* _Extracted data_:
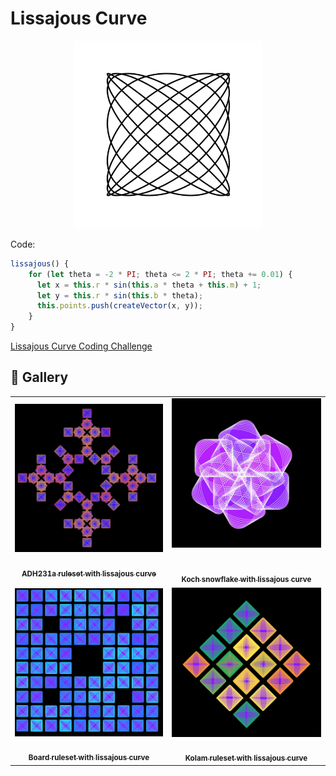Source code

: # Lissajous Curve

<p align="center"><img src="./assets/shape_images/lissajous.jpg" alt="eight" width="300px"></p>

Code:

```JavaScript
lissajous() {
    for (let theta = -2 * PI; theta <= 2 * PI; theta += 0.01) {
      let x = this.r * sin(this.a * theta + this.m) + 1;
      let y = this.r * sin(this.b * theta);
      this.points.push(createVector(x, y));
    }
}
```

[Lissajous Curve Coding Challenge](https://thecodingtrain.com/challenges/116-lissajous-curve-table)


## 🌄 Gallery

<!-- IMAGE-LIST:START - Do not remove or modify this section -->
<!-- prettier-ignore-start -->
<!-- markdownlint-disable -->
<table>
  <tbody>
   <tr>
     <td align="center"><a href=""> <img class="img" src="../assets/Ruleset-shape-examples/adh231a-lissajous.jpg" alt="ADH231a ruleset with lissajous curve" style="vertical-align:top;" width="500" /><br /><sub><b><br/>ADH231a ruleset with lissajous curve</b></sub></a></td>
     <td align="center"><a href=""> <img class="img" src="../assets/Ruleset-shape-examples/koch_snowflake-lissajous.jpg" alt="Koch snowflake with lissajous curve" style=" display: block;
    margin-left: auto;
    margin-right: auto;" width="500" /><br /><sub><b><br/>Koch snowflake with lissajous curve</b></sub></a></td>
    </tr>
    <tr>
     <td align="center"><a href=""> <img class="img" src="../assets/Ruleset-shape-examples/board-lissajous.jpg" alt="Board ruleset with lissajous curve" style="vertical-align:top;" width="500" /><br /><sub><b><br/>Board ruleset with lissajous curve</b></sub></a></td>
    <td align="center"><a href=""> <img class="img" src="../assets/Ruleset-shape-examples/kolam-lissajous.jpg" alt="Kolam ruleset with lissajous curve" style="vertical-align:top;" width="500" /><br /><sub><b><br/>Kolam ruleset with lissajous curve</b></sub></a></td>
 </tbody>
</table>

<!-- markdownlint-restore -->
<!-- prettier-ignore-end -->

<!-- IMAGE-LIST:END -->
---
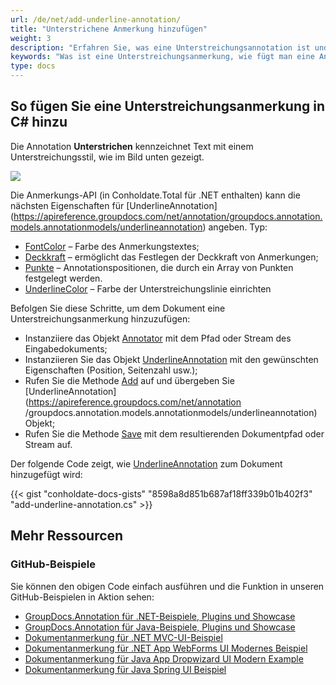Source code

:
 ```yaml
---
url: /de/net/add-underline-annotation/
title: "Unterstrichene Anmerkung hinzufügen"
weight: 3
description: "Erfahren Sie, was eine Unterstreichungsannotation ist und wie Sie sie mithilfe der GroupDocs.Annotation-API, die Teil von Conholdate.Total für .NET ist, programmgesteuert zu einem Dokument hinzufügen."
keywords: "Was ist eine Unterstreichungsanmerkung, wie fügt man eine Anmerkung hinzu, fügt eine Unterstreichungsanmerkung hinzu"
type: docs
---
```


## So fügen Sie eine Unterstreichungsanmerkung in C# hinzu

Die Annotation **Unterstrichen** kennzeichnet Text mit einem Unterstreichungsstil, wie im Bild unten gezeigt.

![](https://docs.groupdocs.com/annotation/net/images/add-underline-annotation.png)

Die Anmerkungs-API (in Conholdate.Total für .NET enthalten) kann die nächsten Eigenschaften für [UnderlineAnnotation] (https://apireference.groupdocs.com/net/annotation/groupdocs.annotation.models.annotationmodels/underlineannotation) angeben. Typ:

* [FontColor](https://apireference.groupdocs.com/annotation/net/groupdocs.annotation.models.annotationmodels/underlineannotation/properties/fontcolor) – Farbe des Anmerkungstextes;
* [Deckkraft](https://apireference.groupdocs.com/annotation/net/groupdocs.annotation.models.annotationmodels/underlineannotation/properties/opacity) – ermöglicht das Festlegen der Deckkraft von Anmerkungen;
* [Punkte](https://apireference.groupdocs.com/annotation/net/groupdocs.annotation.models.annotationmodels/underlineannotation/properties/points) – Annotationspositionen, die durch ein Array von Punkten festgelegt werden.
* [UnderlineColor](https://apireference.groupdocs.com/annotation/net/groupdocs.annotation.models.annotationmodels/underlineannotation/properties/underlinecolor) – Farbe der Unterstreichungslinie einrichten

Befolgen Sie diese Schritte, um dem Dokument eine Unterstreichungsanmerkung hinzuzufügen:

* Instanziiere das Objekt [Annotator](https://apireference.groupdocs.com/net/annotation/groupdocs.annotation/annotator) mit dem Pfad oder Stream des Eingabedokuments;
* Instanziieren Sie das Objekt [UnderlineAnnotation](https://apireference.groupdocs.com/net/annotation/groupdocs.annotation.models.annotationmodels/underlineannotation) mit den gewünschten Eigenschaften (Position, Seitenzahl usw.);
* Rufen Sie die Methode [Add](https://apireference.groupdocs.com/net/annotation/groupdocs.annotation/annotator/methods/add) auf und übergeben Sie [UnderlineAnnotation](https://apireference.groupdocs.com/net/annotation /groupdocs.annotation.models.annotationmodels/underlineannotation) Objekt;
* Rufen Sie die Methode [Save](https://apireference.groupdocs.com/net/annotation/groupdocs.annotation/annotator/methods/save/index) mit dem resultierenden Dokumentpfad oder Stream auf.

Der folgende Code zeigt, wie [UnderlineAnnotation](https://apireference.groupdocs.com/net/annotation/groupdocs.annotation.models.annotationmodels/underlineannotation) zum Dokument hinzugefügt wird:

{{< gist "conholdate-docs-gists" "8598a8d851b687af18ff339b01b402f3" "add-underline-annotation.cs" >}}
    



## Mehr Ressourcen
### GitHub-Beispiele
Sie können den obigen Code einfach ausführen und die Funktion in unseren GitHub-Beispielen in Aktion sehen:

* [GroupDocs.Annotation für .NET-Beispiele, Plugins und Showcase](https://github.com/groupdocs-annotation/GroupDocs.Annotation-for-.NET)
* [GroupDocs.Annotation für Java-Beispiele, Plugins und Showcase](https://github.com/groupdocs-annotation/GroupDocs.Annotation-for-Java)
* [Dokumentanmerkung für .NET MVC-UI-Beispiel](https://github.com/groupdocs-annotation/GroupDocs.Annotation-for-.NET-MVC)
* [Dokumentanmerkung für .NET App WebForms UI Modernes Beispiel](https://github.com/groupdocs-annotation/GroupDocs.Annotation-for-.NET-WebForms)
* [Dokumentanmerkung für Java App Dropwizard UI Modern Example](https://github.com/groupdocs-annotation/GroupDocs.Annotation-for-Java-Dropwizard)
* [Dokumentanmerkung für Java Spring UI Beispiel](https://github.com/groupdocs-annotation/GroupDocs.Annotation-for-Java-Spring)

* _Problem to solve_:
Only those lines of the entries above that run from the line containing "auf und übergeben" to the line containing "oder Stream auf.", both included, should be transcribed exactly.

* _Worked solution_:
* Rufen Sie die Methode [Add](https://apireference.groupdocs.com/net/annotation/groupdocs.annotation/annotator/methods/add) auf und übergeben Sie [UnderlineAnnotation](https://apireference.groupdocs.com/net/annotation /groupdocs.annotation.models.annotationmodels/underlineannotation) Objekt;
* Rufen Sie die Methode [Save](https://apireference.groupdocs.com/net/annotation/groupdocs.annotation/annotator/methods/save/index) mit dem resultierenden Dokumentpfad oder Stream auf.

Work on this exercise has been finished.